Islam was introduced as state religion in the Bangladeshi constitution in 1988, almost two decades after the South Asian nation got independence from Pakistan following a liberation war. The inclusion of Islam was against the core principles of the country's independence fighters. The move prompted a group of 15 prominent citizens to file a petition in the courts.
In 2011, the Bangladeshi Supreme Court asked the government to explain why the amendment to the constitution, which made Islam state religion, should not be declared illegal. However, the same court took only two minutes on Monday, March 27, to reject the petition, ruling that the citizens who filed the petition in 1988 should have first taken up the issue with government officials.
Murad Reza, the government's lawyer for the case, praised the court's decision. "Islam stands as Bangladesh's official religion as the court scrapped the petition," he told reporters after Monday's verdict.
However, Arifur Rahman, a prominent blogger and human rights activist, said the people failed to understand why the court had rejected the petition.
"The court has actually 'not' ruled against the subject of the petition," he said. "This means that the hearing of the actual content of the petition - the clause 2A of the Bangladeshi constitution introducing Islam as state religion - did not take place."
"In the future, a properly submitted petition will be heard in the court and the Bangladeshi constitution will be relieved of this theocratic burden," he added.
Islamists claim victory
Last week, Hefajat-e-Islam, a radical Islamist group in the Muslim-majority country, warned of an armed struggle against the government if it tried to scrap the state religion. Another religious group observed a countrywide strike on the day of the hearing. Some members of the Islamist groups, who gathered outside the court on Monday, celebrated "victory" after the court struck down the petition.
Fazlul Karim Kashemy, a Hefajat-e-Islam leader, thanked the court ''on behalf of the nation'' for rejecting the petition. ''Muslims and non-Muslims in our society have been maintaining a good relationship for long," he said, justifying his party's stance against a secular state identity.

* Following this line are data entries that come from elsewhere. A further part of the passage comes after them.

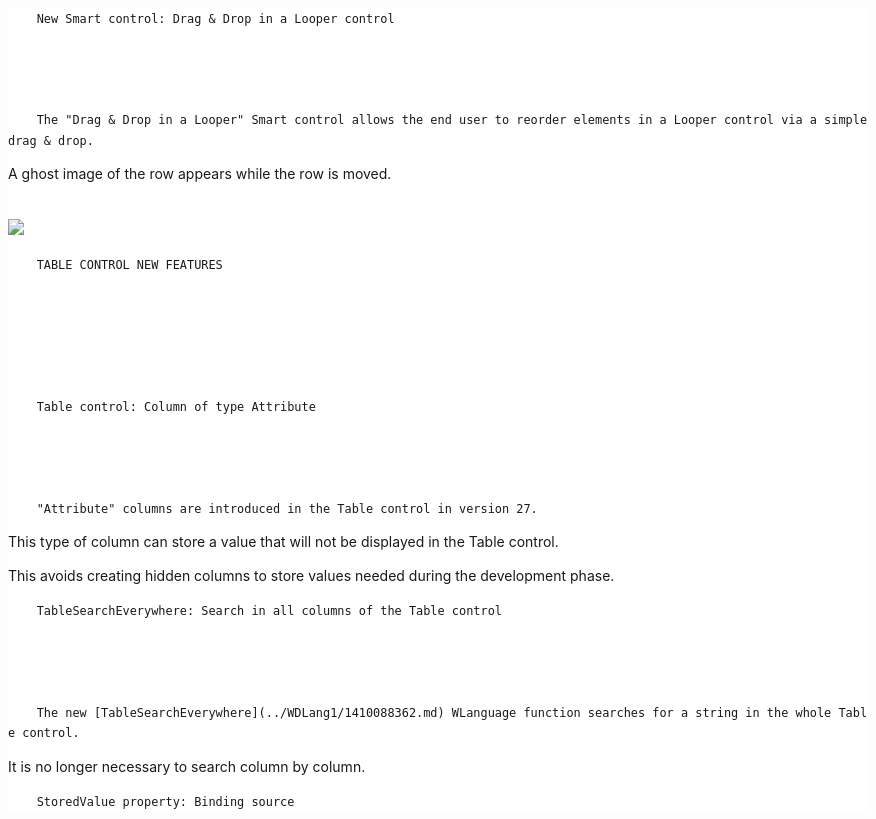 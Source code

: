 

	




 
	
		New Smart control: Drag & Drop in a Looper control
	


	
		The "Drag & Drop in a Looper" Smart control allows the end user to reorder elements in a Looper control via a simple drag & drop. 

A ghost image of the row appears while the row is moved. 


<br>![](https://doc.pcsoft.fr/en-US/images/image.awp?langid=3&name=WD-Champ-Metier-Drag-And-Drop-Zone-R%E9p%E9t%E9e.gif)

	





	




<a name="table_control_new_features"></a>

	
		TABLE CONTROL NEW FEATURES
	


	
		 
	
		Table control: Column of type Attribute
	


	
		"Attribute" columns are introduced in the Table control in version 27. 

This type of column can store a value that will not be displayed in the Table control. 

This avoids creating hidden columns to store values needed during the development phase. 
	




 
	
		TableSearchEverywhere: Search in all columns of the Table control
	


	
		The new [TableSearchEverywhere](../WDLang1/1410088362.md) WLanguage function searches for a string in the whole Table control. 

It is no longer necessary to search column by column. 
	




 
	
		StoredValue property: Binding source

But Arifur Rahman does not think that the Islamists' protests influenced the court's decision. "The petitioner group is no longer functional, so the court is justified to reject the petition," he underlined.
'State shouldn't have a religion'
The controversy surrounding the state religion has divided the Bangladeshi people for a long time. While the country's secular people want to get rid of the state religion, Islamists support it unequivocally.
Taslima Nasreen, a prominent Bangladeshi writer, believes states shouldn't have any official religion.
Parimal Nathwani, an Indian politician and member of parliament, questioned how Bangladesh could have Islam as state religion when the government believes in secularism.
Frustrated by the court's decision, Subrata Chowdhury, the lawyer for the group of petitioners, said the court did not even allow them a proper hearing. He said he would decide on an appeal after consulting with the ten members of the group who are still alive.